【書籍化】婚約破棄された悪役令嬢ですが、十歳年下の美少年に溺愛されて困っています
「あなたを娘として迎えられることを幸せに思います。わたくしのことは、実の母親同然に頼ってくださいな」

「ありがとうございます。幾久しゅうお願い申し上げます」

 結婚式の翌々日、わたしたちの結婚披露の夜会が催された。

 まずは国王陛下と王妃殿下に挨拶し、特に王妃殿下からは後見を約束するあたたかい言葉をいただいた。王家から望まれた花嫁だということを知らしめるという言葉は、本当だったのだ。

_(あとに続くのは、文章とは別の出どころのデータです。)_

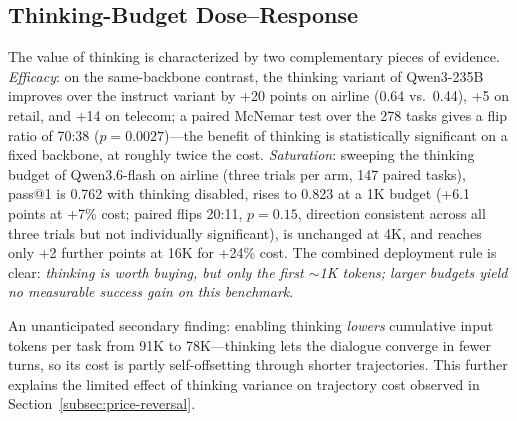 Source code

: \documentclass[preprint,authoryear,12pt]{elsarticle}
\begin{document}
\subsection{Thinking-Budget Dose--Response}
\label{subsec:dose-response}
The value of thinking is characterized by two complementary pieces of evidence. \emph{Efficacy}: on the same-backbone contrast, the thinking variant of Qwen3-235B improves over the instruct variant by +20 points on airline (0.64 vs.\ 0.44), +5 on retail, and +14 on telecom; a paired McNemar test over the 278 tasks gives a flip ratio of 70:38 ($p=0.0027$)---the benefit of thinking is statistically significant on a fixed backbone, at roughly twice the cost. \emph{Saturation}: sweeping the thinking budget of Qwen3.6-flash on airline (three trials per arm, 147 paired tasks), pass@1 is 0.762 with thinking disabled, rises to 0.823 at a 1K budget (+6.1 points at +7\% cost; paired flips 20:11, $p=0.15$, direction consistent across all three trials but not individually significant), is unchanged at 4K, and reaches only +2 further points at 16K for +24\% cost. The combined deployment rule is clear: \emph{thinking is worth buying, but only the first ${\sim}$1K tokens; larger budgets yield no measurable success gain on this benchmark}.

An unanticipated secondary finding: enabling thinking \emph{lowers} cumulative input tokens per task from 91K to 78K---thinking lets the dialogue converge in fewer turns, so its cost is partly self-offsetting through shorter trajectories. This further explains the limited effect of thinking variance on trajectory cost observed in Section~\ref{subsec:price-reversal}.
\end{document}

 そもそもわたしたちの婚姻が最速で結ばれたのは、セドリックの根まわしのたまものというだけのことではない。
 国王陛下の詫びの気持ちと、王妃殿下のあと押しの合わせ技の成果だった。

 その後も続いた国内の主だった貴族や外国の重鎮たちとの挨拶を、セドリックはつつがなく終えた。

 まだ幼いと言ってもいいほどの年で結婚し、第二王子の突然の臣籍降下で王位継承権が繰り上がったセドリックは耳目を集めた。
 しかし、常に冷静な思慮深い態度で、高い王位継承権を持つ王子としてふさわしい資質を感じさせたのだった。